Looking Back: The Pre-Spin 2008 Compensation Process
Because our 2008 fiscal year straddled the Spin, the process for determining the 2008 compensation packages of our Named Executive Officers was not identical in all cases. For example, all of our Named Executive Officers except Mr. Raver were employed by us when we were a part of Former Hillenbrand prior to the Spin, so the compensation policies and processes of Former Hillenbrand were factors in determining their 2008 compensation packages. Mr. Raver, on the other hand, was hired by us after the Spin, so Former Hillenbrand did not have any involvement in establishing his 2008 compensation package. The following paragraphs explain how the individual Named Executive Officers’ compensation was determined for fiscal 2008.
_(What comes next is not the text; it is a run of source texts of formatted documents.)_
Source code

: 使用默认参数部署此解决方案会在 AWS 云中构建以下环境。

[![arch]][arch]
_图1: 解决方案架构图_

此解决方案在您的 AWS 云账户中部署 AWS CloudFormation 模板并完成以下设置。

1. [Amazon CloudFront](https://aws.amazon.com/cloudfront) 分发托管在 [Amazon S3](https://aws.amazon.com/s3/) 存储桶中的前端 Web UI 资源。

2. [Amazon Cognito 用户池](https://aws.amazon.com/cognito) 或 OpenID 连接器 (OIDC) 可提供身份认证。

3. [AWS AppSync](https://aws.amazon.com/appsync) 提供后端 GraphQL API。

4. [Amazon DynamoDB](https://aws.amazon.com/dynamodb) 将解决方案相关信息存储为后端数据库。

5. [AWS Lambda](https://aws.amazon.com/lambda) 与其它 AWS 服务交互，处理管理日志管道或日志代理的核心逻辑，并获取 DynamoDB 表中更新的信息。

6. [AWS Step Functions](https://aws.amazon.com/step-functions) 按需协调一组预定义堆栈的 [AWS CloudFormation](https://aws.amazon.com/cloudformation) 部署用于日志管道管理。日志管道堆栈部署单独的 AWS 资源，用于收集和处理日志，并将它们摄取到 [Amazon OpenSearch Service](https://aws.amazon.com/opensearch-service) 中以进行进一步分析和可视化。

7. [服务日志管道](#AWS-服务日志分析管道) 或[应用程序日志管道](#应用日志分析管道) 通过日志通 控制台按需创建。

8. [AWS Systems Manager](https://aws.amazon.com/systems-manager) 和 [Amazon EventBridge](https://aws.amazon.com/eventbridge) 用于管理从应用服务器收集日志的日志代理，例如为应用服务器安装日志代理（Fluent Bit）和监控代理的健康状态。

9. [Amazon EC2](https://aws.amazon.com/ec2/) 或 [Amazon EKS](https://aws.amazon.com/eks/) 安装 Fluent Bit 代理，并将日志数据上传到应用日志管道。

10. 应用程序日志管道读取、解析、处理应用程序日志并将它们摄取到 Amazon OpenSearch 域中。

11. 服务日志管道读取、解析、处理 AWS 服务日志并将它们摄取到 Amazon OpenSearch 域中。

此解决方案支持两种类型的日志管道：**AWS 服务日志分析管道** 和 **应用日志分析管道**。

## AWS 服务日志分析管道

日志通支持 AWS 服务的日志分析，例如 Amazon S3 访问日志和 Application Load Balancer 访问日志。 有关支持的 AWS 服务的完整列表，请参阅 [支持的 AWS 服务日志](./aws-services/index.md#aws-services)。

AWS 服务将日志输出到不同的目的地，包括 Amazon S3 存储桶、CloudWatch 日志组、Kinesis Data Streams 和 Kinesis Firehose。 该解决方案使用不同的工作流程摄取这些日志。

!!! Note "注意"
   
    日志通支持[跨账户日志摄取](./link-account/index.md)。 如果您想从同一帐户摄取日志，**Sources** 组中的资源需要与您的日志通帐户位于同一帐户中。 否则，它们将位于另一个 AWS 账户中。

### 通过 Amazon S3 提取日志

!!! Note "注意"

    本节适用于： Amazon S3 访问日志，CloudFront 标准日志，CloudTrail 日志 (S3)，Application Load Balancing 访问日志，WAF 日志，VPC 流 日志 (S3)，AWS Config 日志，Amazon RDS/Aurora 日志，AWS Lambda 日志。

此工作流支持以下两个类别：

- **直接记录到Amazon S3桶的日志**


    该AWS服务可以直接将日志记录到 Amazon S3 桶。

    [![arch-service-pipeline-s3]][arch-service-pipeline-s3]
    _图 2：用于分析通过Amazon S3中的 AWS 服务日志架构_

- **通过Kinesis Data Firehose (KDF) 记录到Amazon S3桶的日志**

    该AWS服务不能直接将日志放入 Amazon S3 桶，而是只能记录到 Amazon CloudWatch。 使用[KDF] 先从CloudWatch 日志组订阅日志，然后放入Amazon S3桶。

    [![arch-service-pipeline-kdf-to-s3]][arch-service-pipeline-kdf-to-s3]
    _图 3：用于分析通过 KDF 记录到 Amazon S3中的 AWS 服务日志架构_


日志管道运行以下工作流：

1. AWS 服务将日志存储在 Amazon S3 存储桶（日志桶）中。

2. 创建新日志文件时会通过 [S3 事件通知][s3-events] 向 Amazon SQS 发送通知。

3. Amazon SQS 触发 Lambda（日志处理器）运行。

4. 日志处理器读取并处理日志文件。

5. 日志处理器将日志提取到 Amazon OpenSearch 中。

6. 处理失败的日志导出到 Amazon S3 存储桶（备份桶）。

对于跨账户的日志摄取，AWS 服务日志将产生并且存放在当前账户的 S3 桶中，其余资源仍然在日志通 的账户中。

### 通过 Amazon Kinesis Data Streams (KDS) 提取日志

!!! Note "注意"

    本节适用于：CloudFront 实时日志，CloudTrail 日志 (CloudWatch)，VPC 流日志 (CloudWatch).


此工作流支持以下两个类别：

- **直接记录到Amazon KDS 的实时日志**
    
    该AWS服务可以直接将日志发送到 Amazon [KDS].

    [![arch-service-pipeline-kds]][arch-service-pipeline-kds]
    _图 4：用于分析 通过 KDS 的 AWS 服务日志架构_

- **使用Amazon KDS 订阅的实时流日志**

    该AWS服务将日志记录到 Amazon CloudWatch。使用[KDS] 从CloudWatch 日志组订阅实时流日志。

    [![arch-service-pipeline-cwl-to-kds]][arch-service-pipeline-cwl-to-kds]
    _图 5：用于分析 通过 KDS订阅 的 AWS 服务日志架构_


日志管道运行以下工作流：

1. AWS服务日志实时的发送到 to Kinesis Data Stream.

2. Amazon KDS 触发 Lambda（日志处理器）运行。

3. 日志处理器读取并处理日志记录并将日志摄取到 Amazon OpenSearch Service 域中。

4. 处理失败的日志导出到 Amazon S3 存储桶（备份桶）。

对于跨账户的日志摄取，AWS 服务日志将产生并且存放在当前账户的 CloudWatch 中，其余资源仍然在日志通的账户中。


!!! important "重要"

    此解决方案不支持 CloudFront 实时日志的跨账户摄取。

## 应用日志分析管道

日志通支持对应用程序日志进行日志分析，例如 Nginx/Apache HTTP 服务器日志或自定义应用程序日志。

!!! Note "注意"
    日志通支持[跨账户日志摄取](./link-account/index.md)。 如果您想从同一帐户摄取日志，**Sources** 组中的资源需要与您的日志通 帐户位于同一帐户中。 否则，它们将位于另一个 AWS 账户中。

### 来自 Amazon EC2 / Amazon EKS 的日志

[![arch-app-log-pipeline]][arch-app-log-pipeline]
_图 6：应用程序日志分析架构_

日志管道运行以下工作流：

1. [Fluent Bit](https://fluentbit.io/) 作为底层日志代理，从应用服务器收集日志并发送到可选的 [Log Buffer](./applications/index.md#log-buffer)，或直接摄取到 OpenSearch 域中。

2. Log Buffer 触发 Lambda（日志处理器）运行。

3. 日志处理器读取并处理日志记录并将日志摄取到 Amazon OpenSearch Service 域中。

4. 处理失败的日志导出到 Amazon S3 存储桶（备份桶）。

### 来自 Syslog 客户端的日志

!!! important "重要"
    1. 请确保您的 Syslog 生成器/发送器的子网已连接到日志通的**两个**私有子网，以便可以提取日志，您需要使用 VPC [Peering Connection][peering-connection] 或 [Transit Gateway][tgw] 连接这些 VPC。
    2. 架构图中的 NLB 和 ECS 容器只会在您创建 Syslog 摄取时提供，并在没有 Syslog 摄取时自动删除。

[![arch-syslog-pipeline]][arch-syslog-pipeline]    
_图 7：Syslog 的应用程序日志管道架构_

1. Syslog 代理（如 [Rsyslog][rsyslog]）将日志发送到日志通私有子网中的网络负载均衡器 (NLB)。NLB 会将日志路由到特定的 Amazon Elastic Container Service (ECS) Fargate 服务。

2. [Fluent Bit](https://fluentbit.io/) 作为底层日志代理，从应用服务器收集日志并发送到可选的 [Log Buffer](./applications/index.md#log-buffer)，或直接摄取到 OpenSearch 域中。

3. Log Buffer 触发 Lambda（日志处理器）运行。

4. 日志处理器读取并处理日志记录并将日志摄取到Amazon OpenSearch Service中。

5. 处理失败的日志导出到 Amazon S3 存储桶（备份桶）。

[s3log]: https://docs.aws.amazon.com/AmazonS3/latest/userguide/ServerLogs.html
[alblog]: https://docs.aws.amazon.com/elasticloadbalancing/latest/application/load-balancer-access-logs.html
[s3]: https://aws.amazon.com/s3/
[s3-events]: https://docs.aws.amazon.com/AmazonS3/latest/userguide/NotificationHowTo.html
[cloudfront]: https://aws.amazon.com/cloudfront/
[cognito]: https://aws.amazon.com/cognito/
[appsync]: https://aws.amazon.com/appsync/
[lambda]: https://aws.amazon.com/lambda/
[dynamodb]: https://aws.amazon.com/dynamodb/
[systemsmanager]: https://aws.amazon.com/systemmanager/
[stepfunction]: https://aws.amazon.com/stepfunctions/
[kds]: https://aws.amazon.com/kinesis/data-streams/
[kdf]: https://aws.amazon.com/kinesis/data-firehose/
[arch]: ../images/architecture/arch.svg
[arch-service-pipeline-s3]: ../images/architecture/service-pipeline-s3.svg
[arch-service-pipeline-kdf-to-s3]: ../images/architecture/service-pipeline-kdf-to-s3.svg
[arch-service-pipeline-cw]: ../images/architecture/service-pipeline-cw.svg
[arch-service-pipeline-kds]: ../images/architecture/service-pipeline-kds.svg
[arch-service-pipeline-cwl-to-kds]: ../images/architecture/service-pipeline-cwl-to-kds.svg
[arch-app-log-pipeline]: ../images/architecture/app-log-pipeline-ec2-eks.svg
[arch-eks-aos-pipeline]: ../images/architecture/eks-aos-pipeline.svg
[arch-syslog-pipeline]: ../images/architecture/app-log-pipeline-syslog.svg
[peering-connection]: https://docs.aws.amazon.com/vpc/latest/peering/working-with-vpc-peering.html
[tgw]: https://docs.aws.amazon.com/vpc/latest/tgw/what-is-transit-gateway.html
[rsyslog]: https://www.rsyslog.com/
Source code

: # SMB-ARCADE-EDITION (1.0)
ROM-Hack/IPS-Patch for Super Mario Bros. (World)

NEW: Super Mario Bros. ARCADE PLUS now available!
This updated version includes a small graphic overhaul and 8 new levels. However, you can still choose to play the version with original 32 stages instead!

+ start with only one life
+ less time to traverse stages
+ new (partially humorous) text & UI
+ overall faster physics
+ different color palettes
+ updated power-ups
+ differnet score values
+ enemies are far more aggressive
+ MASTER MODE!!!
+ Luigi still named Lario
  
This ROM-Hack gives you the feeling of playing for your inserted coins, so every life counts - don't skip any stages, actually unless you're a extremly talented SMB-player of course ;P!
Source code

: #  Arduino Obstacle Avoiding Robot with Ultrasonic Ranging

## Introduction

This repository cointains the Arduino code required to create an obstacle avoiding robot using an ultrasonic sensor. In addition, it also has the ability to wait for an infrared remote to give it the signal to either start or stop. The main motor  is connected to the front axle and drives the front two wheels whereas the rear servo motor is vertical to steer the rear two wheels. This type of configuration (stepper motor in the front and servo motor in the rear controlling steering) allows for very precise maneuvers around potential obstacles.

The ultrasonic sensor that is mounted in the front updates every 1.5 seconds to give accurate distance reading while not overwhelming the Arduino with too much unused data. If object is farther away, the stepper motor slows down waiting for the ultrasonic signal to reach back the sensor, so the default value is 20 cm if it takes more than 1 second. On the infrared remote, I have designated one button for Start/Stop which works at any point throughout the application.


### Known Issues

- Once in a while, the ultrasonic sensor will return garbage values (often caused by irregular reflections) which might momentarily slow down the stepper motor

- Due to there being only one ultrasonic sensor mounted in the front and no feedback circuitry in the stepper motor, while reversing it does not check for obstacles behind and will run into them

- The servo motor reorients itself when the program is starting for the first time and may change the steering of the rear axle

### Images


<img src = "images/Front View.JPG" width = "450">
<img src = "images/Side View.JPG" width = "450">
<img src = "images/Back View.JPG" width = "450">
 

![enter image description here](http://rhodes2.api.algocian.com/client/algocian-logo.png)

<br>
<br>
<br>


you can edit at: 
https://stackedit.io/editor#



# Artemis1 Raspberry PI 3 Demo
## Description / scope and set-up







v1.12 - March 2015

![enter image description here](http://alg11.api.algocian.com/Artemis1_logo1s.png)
Mr. Camp was a Named Executive Officer of Former Hillenbrand. Accordingly, his 2008 base salary, his stock awards (Long-Term Incentive Compensation, or “LTIC”) and his targeted Short-Term Incentive Compensation (“STIC”) opportunity amount were all determined by the compensation committee of Former Hillenbrand. In doing so, that compensation committee engaged Ernst & Young LLP to perform a market data and peer group analysis. The market data and peer group analysis was used as a reference point to provide the framework for Mr. Camp’s compensation package, but was not the determinative factor for the compensation committee in setting his compensation. In addition to the market and peer group data, the Former Hillenbrand compensation committee also considered individual factors such as Mr. Camp’s experience with Former Hillenbrand and the Company, the complexity of his position, internal equity, the risks facing the business, and the degree of difficulty and costs of replacing Mr. Camp.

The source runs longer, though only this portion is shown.